Look, I have weaknesses. I don't get every sentence up perfectly. Sometimes I misspeak. That was a parade of horrible (INAUDIBLE) that makes me cringe.

But the reality is that the opposition did a very good job picking up on those mistakes and just beating the heck out of me, and I didn't do as good a job as I wish I would have, describing who I am to the American people.

But look, that's -- you know, that's the past. The future is, how do we make sure that we get a president that spends time running the country, running the government, running the administration in such a way as to help the middle class of this country regain its footing, to help the poor get out of poverty and to protect our interests around the world? This president is not doing it.

WALLACE: Governor, let me -- let me look to the future because voters seem willing to give you another chance. There was a "USA Today" poll just a couple weeks ago of Iowa voters in which you swamped the field there. You had 35 percent. Huckabee was second with 9 percent, and the rest of the field trailed after that. And recently, you gave an interview, and when asked about running again, you gave a whole lot of reasons why not, but then you also said circumstances can change.

Question, what does that mean?

ROMNEY: Well, you know, I spoken on this topic so many times. I don't really have anything new to add, Chris. I'm not running. I'm not planning on running.

I'm going to be supporting our nominee -- hopefully, a strong individual that's able to take our message to the American people and get this country back on track for the people who need help and there are a lot of people who do.

WALLACE: But are you making a Shermanesque comment -- commitment, absolutely will not run; if nominated, will not serve? Or are there circumstances under which you would consider running again?

ROMNEY: Chris, I'm not going to add to the story. I've got nothing new for you. I've spoken at this time and time again.

I'm not running. I'm not planning on running. I'm going to be helping the person who takes the banner for us.

WALLACE: Let me ask you about this a different way. In your heart, do you still think that you would make the best president of all the people out there?

ROMNEY: Look, there's no question in my mind that I think I'd have been a better president than President Obama has been. No question in my mind about that. And there are other good people who I'm sure will be able to lead the country in the future. I wish it were me.

Let me tell you, it was a great experience running for president. I loved that. But my time has come. I had -- come and gone. I had that opportunity. I ran, I didn't win.

And now, it's time for someone else to pick up the baton.

WALLACE: You mentioned Hillary Clinton. Do you think you'd make a better president than Hillary Clinton?

ROMNEY: No question about that in my mind. The American people may disagree with me.

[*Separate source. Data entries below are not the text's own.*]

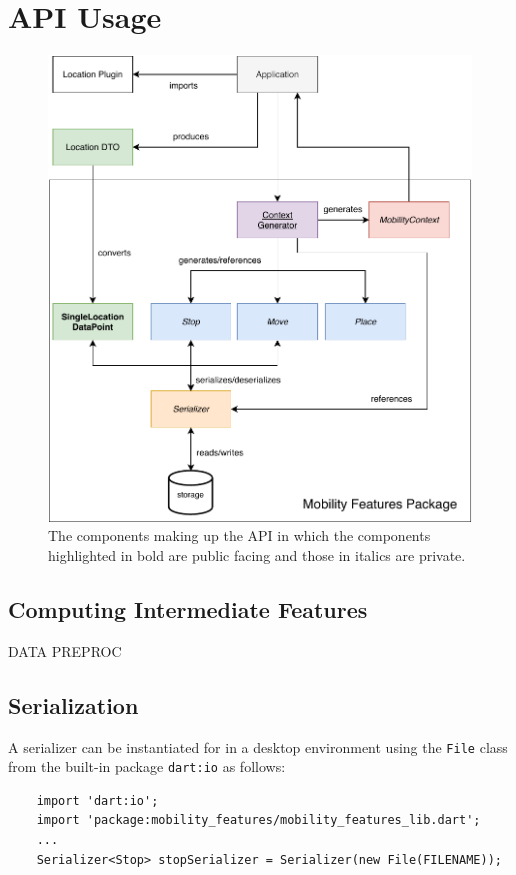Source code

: \section{API Usage}
\begin{figure}
    \centering
    \includegraphics[width=\textwidth]{images/diagrams/api-diagram.pdf}
    \caption{The components making up the API in which the components highlighted in bold are public facing and those in italics are private.}
    \label{fig:api-diagram}
\end{figure}

\subsection{Computing Intermediate Features}
DATA PREPROC

\subsection{Serialization}
A serializer can be instantiated for in a desktop environment using the \verb|File| class from the built-in package \verb|dart:io| as follows:
\begin{verbatim}
    import 'dart:io';
    import 'package:mobility_features/mobility_features_lib.dart';
    ...
    Serializer<Stop> stopSerializer = Serializer(new File(FILENAME));
\end{verbatim}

But, look, you've got to get this economy going. You have to have people who understand what it takes to create jobs and to help people come out of poverty, to help the middle class to have a better and prosperous future. You've got to have that understanding.

You've also got to have people who've actually run something. The government of the United States is the largest enterprise in the world. You watched a president who just doesn't understand how to make an administration work, how to interact with Congress, how to get things done. You have to have those things.

I don't think Hillary Clinton has that experience. And I look for instance at her record as secretary of state, look, her record is Barack Obama's record in foreign policy. And it's a disaster.

The president went to Egypt and said we're going to have this new wonderful relationship with the Muslim world, and now, the Middle East is burning. The president won't even call the invasion by Russia into Ukraine an invasion. Look, if you can't -- if you can't speak decisively, you can't be decisive.

Hillary Clinton and Barack Obama are two peas in the same pod. And the American people have tasted that and have said, look, that's not a good taste. It's not right for the American people.

WALLACE: We've got about two minutes left, and I want to do your old favorite, the lighting round -- quick questions, quick answers.

President Obama now says he's going to delay action on immigration reform until after the election. He says because he needs to explain how he is dealing with the question of the unaccompanied minors coming over the border.

Here's what he said to Chuck Todd on "Meet the Press."


BARACK OBAMA, PRESIDENT OF THE UNITED STATES: The politics did shift midsummer because of that problem. I want to spend time even as we getting all our ducks in a row for the executive action, I want to make sure the public understands why we're doing this, why it's the right thing for the American people, why it's the right thing for the economy.


WALLACE: Briefly, Governor, what's going on there?

ROMNEY: Well, he should spend less time on the golf course and more time thinking about ISIS and Ukraine and in this case immigration. He should follow the law and work with Congress instead of trying to do things unilaterally.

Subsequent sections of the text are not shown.